● **Working data**:

########################################

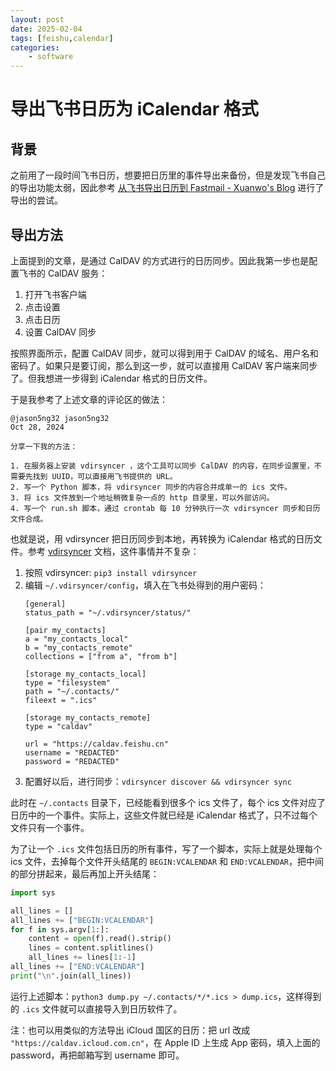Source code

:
 ```yaml
---
layout: post
date: 2025-02-04
tags: [feishu,calendar]
categories:
    - software
---
```


# 导出飞书日历为 iCalendar 格式

## 背景

之前用了一段时间飞书日历，想要把日历里的事件导出来备份，但是发现飞书自己的导出功能太弱，因此参考 [从飞书导出日历到 Fastmail - Xuanwo's Blog](https://xuanwo.io/reports/2023-35/) 进行了导出的尝试。

<!-- more -->

## 导出方法

上面提到的文章，是通过 CalDAV 的方式进行的日历同步。因此我第一步也是配置飞书的 CalDAV 服务：

1. 打开飞书客户端
2. 点击设置
3. 点击日历
4. 设置 CalDAV 同步

按照界面所示，配置 CalDAV 同步，就可以得到用于 CalDAV 的域名、用户名和密码了。如果只是要订阅，那么到这一步，就可以直接用 CalDAV 客户端来同步了。但我想进一步得到 iCalendar 格式的日历文件。

于是我参考了上述文章的评论区的做法：

```
@jason5ng32 jason5ng32
Oct 28, 2024

分享一下我的方法：

1. 在服务器上安装 vdirsyncer ，这个工具可以同步 CalDAV 的内容，在同步设置里，不需要先找到 UUID，可以直接用飞书提供的 URL。
2. 写一个 Python 脚本，将 vdirsyncer 同步的内容合并成单一的 ics 文件。
3. 将 ics 文件放到一个地址稍微复杂一点的 http 目录里，可以外部访问。
4. 写一个 run.sh 脚本，通过 crontab 每 10 分钟执行一次 vdirsyncer 同步和日历文件合成。
```

也就是说，用 vdirsyncer 把日历同步到本地，再转换为 iCalendar 格式的日历文件。参考 [vdirsyncer](https://vdirsyncer.pimutils.org/en/stable/installation.html#installation) 文档，这件事情并不复杂：

1. 按照 vdirsyncer: `pip3 install vdirsyncer`
2. 编辑 `~/.vdirsyncer/config`，填入在飞书处得到的用户密码：
    ```
    [general]
    status_path = "~/.vdirsyncer/status/"

    [pair my_contacts]
    a = "my_contacts_local"
    b = "my_contacts_remote"
    collections = ["from a", "from b"]

    [storage my_contacts_local]
    type = "filesystem"
    path = "~/.contacts/"
    fileext = ".ics"

    [storage my_contacts_remote]
    type = "caldav"

    url = "https://caldav.feishu.cn"
    username = "REDACTED"
    password = "REDACTED"
    ```
3. 配置好以后，进行同步：`vdirsyncer discover && vdirsyncer sync`

此时在 `~/.contacts` 目录下，已经能看到很多个 ics 文件了，每个 ics 文件对应了日历中的一个事件。实际上，这些文件就已经是 iCalendar 格式了，只不过每个文件只有一个事件。

为了让一个 `.ics` 文件包括日历的所有事件，写了一个脚本，实际上就是处理每个 ics 文件，去掉每个文件开头结尾的 `BEGIN:VCALENDAR` 和 `END:VCALENDAR`，把中间的部分拼起来，最后再加上开头结尾：

```python
import sys

all_lines = []
all_lines += ["BEGIN:VCALENDAR"]
for f in sys.argv[1:]:
	content = open(f).read().strip()
	lines = content.splitlines()
	all_lines += lines[1:-1]
all_lines += ["END:VCALENDAR"]
print("\n".join(all_lines))
```

运行上述脚本：`python3 dump.py ~/.contacts/*/*.ics > dump.ics`，这样得到的 `.ics` 文件就可以直接导入到日历软件了。

注：也可以用类似的方法导出 iCloud 国区的日历：把 url 改成 `"https://caldav.icloud.com.cn"`，在 Apple ID 上生成 App 密码，填入上面的 password，再把邮箱写到 username 即可。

########################################

● **Requirement**: In the entries above, find lines with "BEGIN" and copy each.

● **Worked solution**:
为了让一个 `.ics` 文件包括日历的所有事件，写了一个脚本，实际上就是处理每个 ics 文件，去掉每个文件开头结尾的 `BEGIN:VCALENDAR` 和 `END:VCALENDAR`，把中间的部分拼起来，最后再加上开头结尾：
all_lines += ["BEGIN:VCALENDAR"]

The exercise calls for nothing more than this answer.